C. The feed line must be cut to an even number of physical half wavelengths long

D. The antenna feed-point impedance must be matched to the characteristic impedance of the feed line

Answer 7

D. The antenna feed-point impedance must be matched to the characteristic impedance of the feed line

Question 8

If the SWR on an antenna feed line is 5 to 1, and a matching network at the transmitter end of the feed line is adjusted to 1 to 1 SWR, what is the resulting SWR on the feed line?

A. 1 to 1

B. 5 to 1

C. Between 1 to 1 and 5 to 1 depending on the characteristic impedance of the line

D. Between 1 to 1 and 5 to 1 depending on the reflected power at the transmitter

Answer 8

B. 5 to 1

Question 9

What standing wave ratio will result from the connection of a 50-ohm feed line to a non-reactive load having a 200-ohm impedance?

A. 4:1

B. 1:4

C. 2:1

D. 1:2

Answer 9

A. 4:1

Question 10

What standing wave ratio will result from the connection of a 50-ohm feed line to a non-reactive load having a 10-ohm impedance?

A. 2:1

B. 50:1

C. 1:5

D. 5:1

Answer 10

D. 5:1

Question 11

What standing wave ratio will result from the connection of a 50-ohm feed line to a non-reactive load having a 50-ohm impedance?

A. 2:1

B. 1:1

C. 50:50

D. 0:0

Answer 11

B. 1:1

Question 12

What would be the SWR if you feed a vertical antenna that has a 25-ohm feed-point impedance with 50-ohm coaxial cable?

A. 2:1

B. 2.5:1

C. 1.25:1

D. You cannot determine SWR from impedance values

Answer 12

A. 2:1

Question 13

What would be the SWR if you feed an antenna that has a 300-ohm feed-point impedance with 50-ohm coaxial cable?

A. 1.5:1

B. 3:1

C. 6:1

D. You cannot determine SWR from impedance values

Answer 13

C. 6:1

Question 14

What is one disadvantage of a directly fed random-wire antenna?
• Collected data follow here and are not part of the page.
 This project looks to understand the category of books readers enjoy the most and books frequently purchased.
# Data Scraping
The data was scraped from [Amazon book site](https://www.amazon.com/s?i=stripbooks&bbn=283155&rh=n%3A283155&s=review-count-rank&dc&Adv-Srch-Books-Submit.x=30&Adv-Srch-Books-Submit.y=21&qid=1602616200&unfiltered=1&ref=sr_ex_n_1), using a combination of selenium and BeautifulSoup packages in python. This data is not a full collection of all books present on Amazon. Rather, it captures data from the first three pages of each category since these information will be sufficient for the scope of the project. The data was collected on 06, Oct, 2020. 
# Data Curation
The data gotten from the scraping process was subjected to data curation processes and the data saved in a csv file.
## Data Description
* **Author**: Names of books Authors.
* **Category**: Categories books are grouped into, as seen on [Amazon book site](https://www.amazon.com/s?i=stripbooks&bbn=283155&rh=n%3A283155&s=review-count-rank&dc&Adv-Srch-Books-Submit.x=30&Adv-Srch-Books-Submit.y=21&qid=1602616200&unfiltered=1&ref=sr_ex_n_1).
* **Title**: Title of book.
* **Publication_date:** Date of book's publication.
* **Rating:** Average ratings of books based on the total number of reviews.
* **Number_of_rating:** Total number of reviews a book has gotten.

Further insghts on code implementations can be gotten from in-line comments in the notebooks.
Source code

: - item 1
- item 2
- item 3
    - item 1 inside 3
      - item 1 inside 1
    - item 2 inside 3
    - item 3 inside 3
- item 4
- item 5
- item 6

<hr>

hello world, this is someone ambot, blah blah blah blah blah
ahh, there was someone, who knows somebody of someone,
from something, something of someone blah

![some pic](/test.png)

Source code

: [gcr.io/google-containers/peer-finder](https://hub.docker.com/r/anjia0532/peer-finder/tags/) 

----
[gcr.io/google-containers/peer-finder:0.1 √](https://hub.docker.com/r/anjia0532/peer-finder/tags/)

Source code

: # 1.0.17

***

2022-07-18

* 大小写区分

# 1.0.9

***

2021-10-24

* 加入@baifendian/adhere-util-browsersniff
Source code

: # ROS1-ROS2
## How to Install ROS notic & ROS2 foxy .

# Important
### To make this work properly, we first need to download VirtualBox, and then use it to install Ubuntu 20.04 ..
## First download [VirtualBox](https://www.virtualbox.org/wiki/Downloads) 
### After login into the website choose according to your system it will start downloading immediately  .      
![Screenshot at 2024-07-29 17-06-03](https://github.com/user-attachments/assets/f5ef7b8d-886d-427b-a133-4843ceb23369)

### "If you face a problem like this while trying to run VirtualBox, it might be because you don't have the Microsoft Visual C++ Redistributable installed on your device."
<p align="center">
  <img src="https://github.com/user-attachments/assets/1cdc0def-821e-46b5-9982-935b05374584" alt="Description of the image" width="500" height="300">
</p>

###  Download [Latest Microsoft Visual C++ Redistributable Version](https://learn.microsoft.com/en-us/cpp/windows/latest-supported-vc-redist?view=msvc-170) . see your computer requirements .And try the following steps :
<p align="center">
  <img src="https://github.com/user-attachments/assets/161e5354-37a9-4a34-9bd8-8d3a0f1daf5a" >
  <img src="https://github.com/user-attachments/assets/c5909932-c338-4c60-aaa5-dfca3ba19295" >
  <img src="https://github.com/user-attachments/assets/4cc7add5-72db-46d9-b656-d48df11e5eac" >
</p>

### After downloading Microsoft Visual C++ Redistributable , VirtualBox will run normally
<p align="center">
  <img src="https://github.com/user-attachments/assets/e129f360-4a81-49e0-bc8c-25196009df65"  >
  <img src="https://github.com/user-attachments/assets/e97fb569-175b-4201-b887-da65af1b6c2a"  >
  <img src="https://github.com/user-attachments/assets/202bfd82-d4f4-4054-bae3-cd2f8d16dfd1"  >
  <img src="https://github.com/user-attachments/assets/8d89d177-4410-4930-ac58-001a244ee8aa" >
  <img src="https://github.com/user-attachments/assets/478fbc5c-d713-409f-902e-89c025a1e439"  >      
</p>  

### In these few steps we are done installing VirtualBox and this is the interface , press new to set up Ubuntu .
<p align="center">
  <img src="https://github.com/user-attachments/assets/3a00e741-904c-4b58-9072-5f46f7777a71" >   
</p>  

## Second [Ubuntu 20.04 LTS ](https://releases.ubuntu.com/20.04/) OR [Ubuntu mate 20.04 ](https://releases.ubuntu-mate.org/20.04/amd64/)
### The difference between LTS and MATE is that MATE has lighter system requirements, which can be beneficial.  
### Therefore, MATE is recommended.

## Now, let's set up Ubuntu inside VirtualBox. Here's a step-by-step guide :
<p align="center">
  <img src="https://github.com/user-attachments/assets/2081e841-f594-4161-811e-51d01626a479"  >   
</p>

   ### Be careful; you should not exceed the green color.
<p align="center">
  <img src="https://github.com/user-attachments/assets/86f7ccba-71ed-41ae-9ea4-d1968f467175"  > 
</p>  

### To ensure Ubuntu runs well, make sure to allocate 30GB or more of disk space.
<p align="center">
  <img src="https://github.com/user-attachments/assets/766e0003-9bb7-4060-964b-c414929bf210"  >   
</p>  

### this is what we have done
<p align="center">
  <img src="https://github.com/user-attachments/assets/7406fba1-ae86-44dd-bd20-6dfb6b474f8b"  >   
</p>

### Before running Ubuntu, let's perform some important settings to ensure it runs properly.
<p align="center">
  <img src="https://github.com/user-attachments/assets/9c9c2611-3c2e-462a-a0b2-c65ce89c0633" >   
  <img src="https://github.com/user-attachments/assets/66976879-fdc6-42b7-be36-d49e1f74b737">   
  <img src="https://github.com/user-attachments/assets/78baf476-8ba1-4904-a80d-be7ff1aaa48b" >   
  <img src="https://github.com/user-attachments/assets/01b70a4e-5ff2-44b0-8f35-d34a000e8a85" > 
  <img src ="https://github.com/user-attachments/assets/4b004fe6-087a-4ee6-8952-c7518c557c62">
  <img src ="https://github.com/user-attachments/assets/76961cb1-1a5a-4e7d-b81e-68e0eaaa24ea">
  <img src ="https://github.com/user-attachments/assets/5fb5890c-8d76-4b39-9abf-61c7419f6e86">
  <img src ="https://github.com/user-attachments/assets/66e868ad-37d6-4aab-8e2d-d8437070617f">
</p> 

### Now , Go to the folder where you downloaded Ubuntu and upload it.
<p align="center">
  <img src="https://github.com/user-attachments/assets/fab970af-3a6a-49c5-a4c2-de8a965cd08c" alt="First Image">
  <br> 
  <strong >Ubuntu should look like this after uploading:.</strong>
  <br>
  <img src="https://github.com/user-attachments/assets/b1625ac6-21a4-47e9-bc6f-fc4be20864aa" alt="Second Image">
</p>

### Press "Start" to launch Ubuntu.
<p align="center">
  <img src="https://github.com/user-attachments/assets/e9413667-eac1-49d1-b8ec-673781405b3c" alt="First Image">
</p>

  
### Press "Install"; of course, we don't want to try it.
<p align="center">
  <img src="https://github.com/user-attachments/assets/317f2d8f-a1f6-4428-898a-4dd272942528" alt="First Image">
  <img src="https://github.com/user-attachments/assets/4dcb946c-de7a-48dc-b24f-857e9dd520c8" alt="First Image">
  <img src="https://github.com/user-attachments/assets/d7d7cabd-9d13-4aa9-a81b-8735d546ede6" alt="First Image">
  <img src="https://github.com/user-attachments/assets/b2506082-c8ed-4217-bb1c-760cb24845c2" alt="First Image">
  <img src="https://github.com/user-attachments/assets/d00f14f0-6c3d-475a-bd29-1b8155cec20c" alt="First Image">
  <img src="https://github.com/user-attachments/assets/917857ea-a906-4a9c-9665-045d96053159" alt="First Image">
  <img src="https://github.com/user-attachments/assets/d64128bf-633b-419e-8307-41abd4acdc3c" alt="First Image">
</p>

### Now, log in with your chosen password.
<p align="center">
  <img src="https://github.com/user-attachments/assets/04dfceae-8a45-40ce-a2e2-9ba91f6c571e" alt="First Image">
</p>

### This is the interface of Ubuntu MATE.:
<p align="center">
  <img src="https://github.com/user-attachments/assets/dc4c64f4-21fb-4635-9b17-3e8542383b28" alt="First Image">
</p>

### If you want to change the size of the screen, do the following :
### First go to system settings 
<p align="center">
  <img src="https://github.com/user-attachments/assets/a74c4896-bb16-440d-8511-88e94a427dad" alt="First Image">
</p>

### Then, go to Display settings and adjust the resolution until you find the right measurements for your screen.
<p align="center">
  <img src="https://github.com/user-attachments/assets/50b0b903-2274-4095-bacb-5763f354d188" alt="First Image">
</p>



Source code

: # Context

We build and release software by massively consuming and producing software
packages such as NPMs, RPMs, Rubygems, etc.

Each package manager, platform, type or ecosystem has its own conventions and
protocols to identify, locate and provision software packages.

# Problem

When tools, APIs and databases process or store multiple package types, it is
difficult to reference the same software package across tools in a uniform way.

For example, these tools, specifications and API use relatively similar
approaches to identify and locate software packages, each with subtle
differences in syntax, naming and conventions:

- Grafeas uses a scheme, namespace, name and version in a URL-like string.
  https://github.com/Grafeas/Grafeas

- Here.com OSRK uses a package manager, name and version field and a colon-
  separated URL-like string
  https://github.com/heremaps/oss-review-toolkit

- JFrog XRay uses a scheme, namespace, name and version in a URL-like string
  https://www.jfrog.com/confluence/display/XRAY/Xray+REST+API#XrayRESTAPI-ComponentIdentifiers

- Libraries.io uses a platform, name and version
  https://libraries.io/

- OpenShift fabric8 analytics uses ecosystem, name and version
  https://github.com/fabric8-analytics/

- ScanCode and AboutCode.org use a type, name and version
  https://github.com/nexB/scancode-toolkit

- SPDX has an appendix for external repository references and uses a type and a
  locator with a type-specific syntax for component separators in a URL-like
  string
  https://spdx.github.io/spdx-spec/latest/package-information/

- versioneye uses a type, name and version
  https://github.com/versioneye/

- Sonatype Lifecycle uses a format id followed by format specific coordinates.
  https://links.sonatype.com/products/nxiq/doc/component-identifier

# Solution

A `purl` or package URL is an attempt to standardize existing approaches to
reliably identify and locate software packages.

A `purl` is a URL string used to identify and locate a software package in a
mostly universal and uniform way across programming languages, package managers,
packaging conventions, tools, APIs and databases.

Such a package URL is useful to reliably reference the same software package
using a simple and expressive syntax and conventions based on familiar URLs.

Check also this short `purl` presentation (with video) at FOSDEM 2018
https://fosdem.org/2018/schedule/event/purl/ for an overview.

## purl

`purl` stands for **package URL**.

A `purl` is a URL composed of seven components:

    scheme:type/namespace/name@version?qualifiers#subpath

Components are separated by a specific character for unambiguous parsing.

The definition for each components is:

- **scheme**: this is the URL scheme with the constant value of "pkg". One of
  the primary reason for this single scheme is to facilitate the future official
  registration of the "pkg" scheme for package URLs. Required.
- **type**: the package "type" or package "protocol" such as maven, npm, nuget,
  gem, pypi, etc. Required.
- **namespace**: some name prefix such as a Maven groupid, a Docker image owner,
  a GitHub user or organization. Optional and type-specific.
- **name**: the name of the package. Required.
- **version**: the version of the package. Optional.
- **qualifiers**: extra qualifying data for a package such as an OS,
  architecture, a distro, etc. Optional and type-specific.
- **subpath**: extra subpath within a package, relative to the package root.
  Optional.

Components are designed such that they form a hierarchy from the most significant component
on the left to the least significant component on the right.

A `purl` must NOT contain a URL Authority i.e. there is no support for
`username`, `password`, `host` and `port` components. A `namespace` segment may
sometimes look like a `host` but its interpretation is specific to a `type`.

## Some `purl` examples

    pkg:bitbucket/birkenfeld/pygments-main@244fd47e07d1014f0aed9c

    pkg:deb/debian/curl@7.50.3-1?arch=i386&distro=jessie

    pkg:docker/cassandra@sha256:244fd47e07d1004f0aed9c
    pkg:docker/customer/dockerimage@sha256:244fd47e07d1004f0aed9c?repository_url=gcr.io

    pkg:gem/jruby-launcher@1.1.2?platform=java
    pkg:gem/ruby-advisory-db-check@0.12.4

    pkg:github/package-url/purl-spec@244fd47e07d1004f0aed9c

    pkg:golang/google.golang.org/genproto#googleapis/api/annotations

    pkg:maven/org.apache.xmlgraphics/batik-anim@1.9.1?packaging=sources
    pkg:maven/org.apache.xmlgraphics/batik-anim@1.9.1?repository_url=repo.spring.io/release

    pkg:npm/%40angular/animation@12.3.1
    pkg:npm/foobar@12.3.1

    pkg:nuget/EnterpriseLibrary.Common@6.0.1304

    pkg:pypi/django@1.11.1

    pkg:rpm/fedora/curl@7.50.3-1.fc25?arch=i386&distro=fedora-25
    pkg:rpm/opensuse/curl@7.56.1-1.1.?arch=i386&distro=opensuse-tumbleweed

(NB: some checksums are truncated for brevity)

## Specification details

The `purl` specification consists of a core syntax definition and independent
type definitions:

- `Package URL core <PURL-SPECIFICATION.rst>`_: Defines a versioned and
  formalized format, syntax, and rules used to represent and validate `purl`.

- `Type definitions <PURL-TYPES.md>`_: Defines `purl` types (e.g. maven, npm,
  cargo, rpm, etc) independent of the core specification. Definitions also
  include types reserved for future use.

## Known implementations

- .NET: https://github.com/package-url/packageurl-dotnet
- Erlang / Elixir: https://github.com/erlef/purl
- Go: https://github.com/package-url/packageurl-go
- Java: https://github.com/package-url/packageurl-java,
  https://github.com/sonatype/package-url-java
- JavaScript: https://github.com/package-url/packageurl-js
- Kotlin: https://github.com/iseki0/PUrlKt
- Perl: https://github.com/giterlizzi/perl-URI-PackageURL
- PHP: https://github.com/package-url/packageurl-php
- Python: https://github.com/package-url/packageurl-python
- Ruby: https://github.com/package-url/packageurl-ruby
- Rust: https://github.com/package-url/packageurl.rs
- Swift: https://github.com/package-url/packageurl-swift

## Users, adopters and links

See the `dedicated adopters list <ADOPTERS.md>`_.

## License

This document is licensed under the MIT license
A. It must be longer than 1 wavelength

B. You may experience RF burns when touching metal objects in your station

C. It produces only vertically polarized radiation

D. It is not effective on the higher HF bands

Answer 14

B. You may experience RF burns when touching metal objects in your station

Question 15

What is an advantage of downward sloping radials on a quarter wave ground-plane antenna?

A. They lower the radiation angle

B. They bring the feed-point impedance closer to 300 ohms

C. They increase the radiation angle

D. They bring the feed-point impedance closer to 50 ohms

Answer 15

D. They bring the feed-point impedance closer to 50 ohms

Question 16

What happens to the feed-point impedance of a ground-plane antenna when its radials are changed from horizontal to downward-sloping?

A. It decreases

B. It increases

C. It stays the same

D. It reaches a maximum at an angle of 45 degrees

Answer 16

B. It increases

Question 17

What is the low angle azimuthal radiation pattern of an ideal half-wavelength dipole antenna installed 1/2 wavelength high and parallel to the Earth?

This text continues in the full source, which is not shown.